> **Task**
Every line below should come back exactly as written, though the pictures stay out.

(Saved entries)
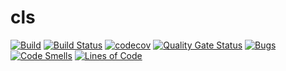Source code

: cls
=

[![Build](https://github.com/cedfactory/cls/actions/workflows/build.yml/badge.svg)](https://github.com/cedfactory/cls/actions)
[![Build Status](https://travis-ci.com/cedfactory/cls.svg?branch=main)](https://travis-ci.com/cedfactory/cls)
[![codecov](https://codecov.io/gh/cedfactory/cls/branch/main/graph/badge.svg)](https://codecov.io/gh/cedfactory/cls)
[![Quality Gate Status](https://sonarcloud.io/api/project_badges/measure?project=cedfactory_f&metric=alert_status)](https://sonarcloud.io/dashboard?id=cedfactory_cls)
[![Bugs](https://sonarcloud.io/api/project_badges/measure?project=cedfactory_f&metric=bugs)](https://sonarcloud.io/dashboard?id=cedfactory_cls)
[![Code Smells](https://sonarcloud.io/api/project_badges/measure?project=cedfactory_f&metric=code_smells)](https://sonarcloud.io/dashboard?id=cedfactory_cls)
[![Lines of Code](https://sonarcloud.io/api/project_badges/measure?project=cedfactory_f&metric=ncloc)](https://sonarcloud.io/dashboard?id=cedfactory_cls)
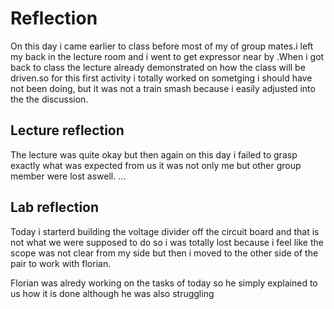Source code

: # Reflection
On this day i came earlier to class before most of my of group mates.i left my back in the lecture room and i went to get expressor near by .When i got back to class the lecture already demonstrated on how the class will be driven.so for this first activity i totally worked on sometging i should have not been doing, but it was not a train smash because i easily adjusted into the the discussion. 

## Lecture reflection
The lecture was quite okay but then again on this day i failed to grasp exactly what was expected from us it was not only me but other group member were lost aswell.
...


## Lab reflection
Today i starterd building the voltage divider off the circuit board and that is not what we were supposed to do so i was totally lost because i feel like the scope was not clear from my side but then i moved to the other side of the pair to work with florian.

Florian was alredy working on the tasks of today so he simply explained to us how it is done although he was also struggling 
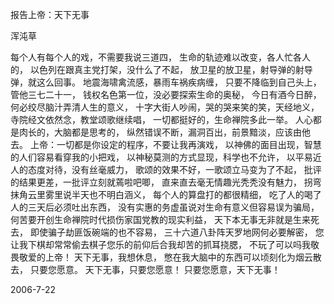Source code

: 报告上帝：天下无事

浑沌草


每个人有每个人的戏，不需要我说三道四，
生命的轨迹难以改变，各人忙各人的，
以色列在跟真主党打架，没什么了不起，
放卫星的放卫星，射导弹的射导弹，就这么回事。
地震海啸禽流感，暴雨车祸疾病缠，
只要不降临到自己头上，管他三七二十一，
钱权名色第一位，没必要探索生命的奥秘，
今日有酒今日醉，何必绞尽脑汁弄清人生的意义，
十字大街人吵闹，哭的哭来笑的笑，天经地义，
寺院经文依然念，教堂颂歌继续唱，
一切都挺好的，生命禅院多此一举。
人心都是肉长的，大脑都是思考的，
纵然错误不断，漏洞百出，前景黯淡，应该由他去。
上帝：一切都是你设定的程序，不要让我再演戏，
以神佛的面目出现，智慧的人们容易看穿我的小把戏，
以神秘莫测的方式显现，科学也不允许，
以平易近人的态度对待，没有丝毫威力，
歌颂的效果不好，一歌颂立马变为了不起，
批评的结果更差，一批评立刻就蔫啦吧唧，
直来直去毫无情趣光秃秃没有魅力，
拐弯抹角云里雾里说半天也不明白涵义，
每个人的算盘打的都很精细，
吃了人的喝了人的三天后必须吐出东西，
没有实惠的务虚虽说对生命有意义但容易误为骗局，
何苦要开创生命禅院时代损伤家国党教的现实利益，
天下本无事无非就是生来死去，
即使骗子劫匪饭碗端的也不容易，
三十六道八卦阵天罗地网何必要解密，
您让我下棋却常常偷去棋子您乐的前仰后合我却苦的抓耳挠腮，
不玩了可以吗我敬畏敬爱的上帝！
天下无事，我想休息，
憋在我大脑中的东西可以顷刻化为烟云散去，
只要您愿意。
天下无事，只要您愿意！
只要您愿意，天下无事！

2006-7-22




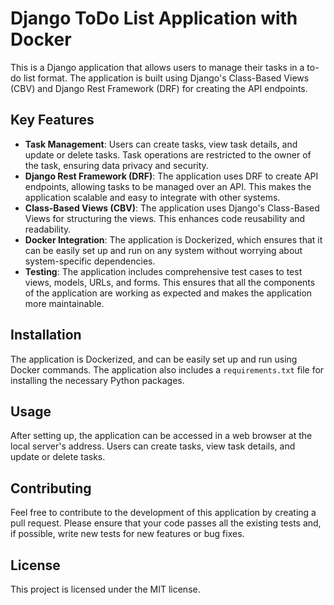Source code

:# Django ToDo List Application with Docker

This is a Django application that allows users to manage their tasks in a to-do list format. The application is built using Django's Class-Based Views (CBV) and Django Rest Framework (DRF) for creating the API endpoints.

## Key Features

- **Task Management**: Users can create tasks, view task details, and update or delete tasks. Task operations are restricted to the owner of the task, ensuring data privacy and security.
- **Django Rest Framework (DRF)**: The application uses DRF to create API endpoints, allowing tasks to be managed over an API. This makes the application scalable and easy to integrate with other systems.
- **Class-Based Views (CBV)**: The application uses Django's Class-Based Views for structuring the views. This enhances code reusability and readability.
- **Docker Integration**: The application is Dockerized, which ensures that it can be easily set up and run on any system without worrying about system-specific dependencies.
- **Testing**: The application includes comprehensive test cases to test views, models, URLs, and forms. This ensures that all the components of the application are working as expected and makes the application more maintainable.

## Installation

The application is Dockerized, and can be easily set up and run using Docker commands. The application also includes a `requirements.txt` file for installing the necessary Python packages.

## Usage

After setting up, the application can be accessed in a web browser at the local server's address. Users can create tasks, view task details, and update or delete tasks.

## Contributing

Feel free to contribute to the development of this application by creating a pull request. Please ensure that your code passes all the existing tests and, if possible, write new tests for new features or bug fixes.

## License

This project is licensed under the MIT license.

> **Task solution**
Source code

: cls
=

[![Build](https://github.com/cedfactory/cls/actions/workflows/build.yml/badge.svg)](https://github.com/cedfactory/cls/actions)
[![Build Status](https://travis-ci.com/cedfactory/cls.svg?branch=main)](https://travis-ci.com/cedfactory/cls)
[![codecov](https://codecov.io/gh/cedfactory/cls/branch/main/graph/badge.svg)](https://codecov.io/gh/cedfactory/cls)
[![Quality Gate Status](https://sonarcloud.io/api/project_badges/measure?project=cedfactory_f&metric=alert_status)](https://sonarcloud.io/dashboard?id=cedfactory_cls)
[![Bugs](https://sonarcloud.io/api/project_badges/measure?project=cedfactory_f&metric=bugs)](https://sonarcloud.io/dashboard?id=cedfactory_cls)
[![Code Smells](https://sonarcloud.io/api/project_badges/measure?project=cedfactory_f&metric=code_smells)](https://sonarcloud.io/dashboard?id=cedfactory_cls)
[![Lines of Code](https://sonarcloud.io/api/project_badges/measure?project=cedfactory_f&metric=ncloc)](https://sonarcloud.io/dashboard?id=cedfactory_cls)
Source code

: # Reflection
On this day i came earlier to class before most of my of group mates.i left my back in the lecture room and i went to get expressor near by .When i got back to class the lecture already demonstrated on how the class will be driven.so for this first activity i totally worked on sometging i should have not been doing, but it was not a train smash because i easily adjusted into the the discussion. 

## Lecture reflection
The lecture was quite okay but then again on this day i failed to grasp exactly what was expected from us it was not only me but other group member were lost aswell.
...


## Lab reflection
Today i starterd building the voltage divider off the circuit board and that is not what we were supposed to do so i was totally lost because i feel like the scope was not clear from my side but then i moved to the other side of the pair to work with florian.

Florian was alredy working on the tasks of today so he simply explained to us how it is done although he was also struggling 
Source code

: 报告上帝：天下无事

浑沌草


每个人有每个人的戏，不需要我说三道四，
生命的轨迹难以改变，各人忙各人的，
以色列在跟真主党打架，没什么了不起，
放卫星的放卫星，射导弹的射导弹，就这么回事。
地震海啸禽流感，暴雨车祸疾病缠，
只要不降临到自己头上，管他三七二十一，
钱权名色第一位，没必要探索生命的奥秘，
今日有酒今日醉，何必绞尽脑汁弄清人生的意义，
十字大街人吵闹，哭的哭来笑的笑，天经地义，
寺院经文依然念，教堂颂歌继续唱，
一切都挺好的，生命禅院多此一举。
人心都是肉长的，大脑都是思考的，
纵然错误不断，漏洞百出，前景黯淡，应该由他去。
上帝：一切都是你设定的程序，不要让我再演戏，
以神佛的面目出现，智慧的人们容易看穿我的小把戏，
以神秘莫测的方式显现，科学也不允许，
以平易近人的态度对待，没有丝毫威力，
歌颂的效果不好，一歌颂立马变为了不起，
批评的结果更差，一批评立刻就蔫啦吧唧，
直来直去毫无情趣光秃秃没有魅力，
拐弯抹角云里雾里说半天也不明白涵义，
每个人的算盘打的都很精细，
吃了人的喝了人的三天后必须吐出东西，
没有实惠的务虚虽说对生命有意义但容易误为骗局，
何苦要开创生命禅院时代损伤家国党教的现实利益，
天下本无事无非就是生来死去，
即使骗子劫匪饭碗端的也不容易，
三十六道八卦阵天罗地网何必要解密，
您让我下棋却常常偷去棋子您乐的前仰后合我却苦的抓耳挠腮，
不玩了可以吗我敬畏敬爱的上帝！
天下无事，我想休息，
憋在我大脑中的东西可以顷刻化为烟云散去，
只要您愿意。
天下无事，只要您愿意！
只要您愿意，天下无事！

2006-7-22




Source code

:# Django ToDo List Application with Docker

This is a Django application that allows users to manage their tasks in a to-do list format. The application is built using Django's Class-Based Views (CBV) and Django Rest Framework (DRF) for creating the API endpoints.

## Key Features

- **Task Management**: Users can create tasks, view task details, and update or delete tasks. Task operations are restricted to the owner of the task, ensuring data privacy and security.
- **Django Rest Framework (DRF)**: The application uses DRF to create API endpoints, allowing tasks to be managed over an API. This makes the application scalable and easy to integrate with other systems.
- **Class-Based Views (CBV)**: The application uses Django's Class-Based Views for structuring the views. This enhances code reusability and readability.
- **Docker Integration**: The application is Dockerized, which ensures that it can be easily set up and run on any system without worrying about system-specific dependencies.
- **Testing**: The application includes comprehensive test cases to test views, models, URLs, and forms. This ensures that all the components of the application are working as expected and makes the application more maintainable.

## Installation

The application is Dockerized, and can be easily set up and run using Docker commands. The application also includes a `requirements.txt` file for installing the necessary Python packages.

## Usage

After setting up, the application can be accessed in a web browser at the local server's address. Users can create tasks, view task details, and update or delete tasks.

## Contributing

Feel free to contribute to the development of this application by creating a pull request. Please ensure that your code passes all the existing tests and, if possible, write new tests for new features or bug fixes.

## License

This project is licensed under the MIT license.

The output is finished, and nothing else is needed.